El cambio del perfil inflamatorio al antiinflamatorio está sucediendo en todas partes”, dice O’Connor. “Lo vimos en los riñones, lo vimos en el bazo, en este momento lo vemos en la sangre periférica“.

El paisaje cambiante, dice, quizá se deba a una mayor conversión de algunas de las células proinflamatorias en antiinflamatorias, al lado con la producción real de más macrófagos antiinflamatorios. Los científicos también observaron un cambio en otros tipos de células inmunes, como más células T reguladoras, que habitualmente disminuyen la contestación inmune y colaboran a prevenir que el sistema inmune ataque nuestros propios tejidos. Ese cambio antiinflamatorio se mantuvo durante al menos cuatro horas en humanos y tres días en ratas.

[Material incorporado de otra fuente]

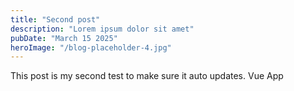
 ```yaml
---
title: "Second post"
description: "Lorem ipsum dolor sit amet"
pubDate: "March 15 2025"
heroImage: "/blog-placeholder-4.jpg"
---
```


This post is my second test to make sure it auto updates.  Vue App
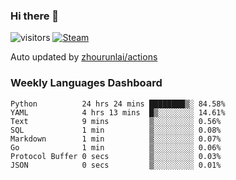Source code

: ### Hi there 👋

![visitors](https://visitor-badge.glitch.me/badge?page_id=zhourunlai)
[![Steam](https://img.shields.io/badge/dynamic/json?label=Steam&query=%24.data.totalSubs&url=https%3A%2F%2Fapi.spencerwoo.com%2Fsubstats%2F%3Fsource%3DsteamGames%26queryKey%3D76561198285156854&suffix=%20Games&logo=steam&labelColor=134375&color=0b1a37&longCache=true)](http://steamcommunity.com/profiles/76561198285156854)

Auto updated by <a href="https://github.com/zhourunlai/zhourunlai/actions" target="_blank">zhourunlai/actions</a>

### Weekly Languages Dashboard

<!--PART:wakatime-->
```text
Python          24 hrs 24 mins ████████▒░ 84.58%
YAML            4 hrs 13 mins  █▒░░░░░░░░ 14.61%
Text            9 mins         ▒░░░░░░░░░ 0.56%
SQL             1 min          ▒░░░░░░░░░ 0.08%
Markdown        1 min          ▒░░░░░░░░░ 0.07%
Go              1 min          ▒░░░░░░░░░ 0.06%
Protocol Buffer 0 secs         ▒░░░░░░░░░ 0.03%
JSON            0 secs         ▒░░░░░░░░░ 0.01%
```
<!--PART:wakatime-->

El cambio se relaciona con las células mesoteliales y sus conversaciones con nuestro bazo con la colabora de la acetilcolina. Parte de la nueva información sobre las células mesoteliales es que son neuronas, pero no son neuronas aclara rápidamente O’Connor.

“Creemos que las señales colinérgicas (acetilcolina) que sabemos median en esta contestación antiinflamatoria no provienen directamente del nervio vago que inerva el bazo, sino de las células mesoteliales que crean estas conexiones al bazo”, dice O’Connor.

En el momento que retiraron o inclusive movieron el bazo, rompieron las frágiles conexiones mesoteliales y se perdió la contestación antiinflamatoria, dice O’Connor. De hecho, en el momento que solo movieron ligeramente el bazo como podría ocurrir en la cirugía, la cubierta previamente lisa de las células mesoteliales se volvieron más desiguales y cambiaron de color.

“Creemos que esto colabora a aclarar la contestación antiinflamatoria colinérgica (acetilcolina) que las personas han estado estudiando durante demasiado tiempo”, dice O’Connor.

Hoy en dia se están llevando a cabo investigaciones en diferentes instituciones que, al igual que la estimulación del nervio vago para las convulsiones, estimulan eléctricamente el nervio vago para amortiguar la contestación inmune en personas con artritis reumatoide . Si bien no hay una conexión directa conocida entre el nervio vago y el bazo, y O’Connor y su equipo volvieron a rastrear una, el metodo también atenúa la inflamación y la gravedad de la dolencia en la artritis reumatoide, informaron expertos del Feinstein Institute for Medical Research en un publicación de 2016 en la revista Proceedings of the National Academy of Sciences.

O’Connor espera que beber bicarbonato de sodio algún día pueda producir efectos parecidas para las personas con dolencias autoinmunes.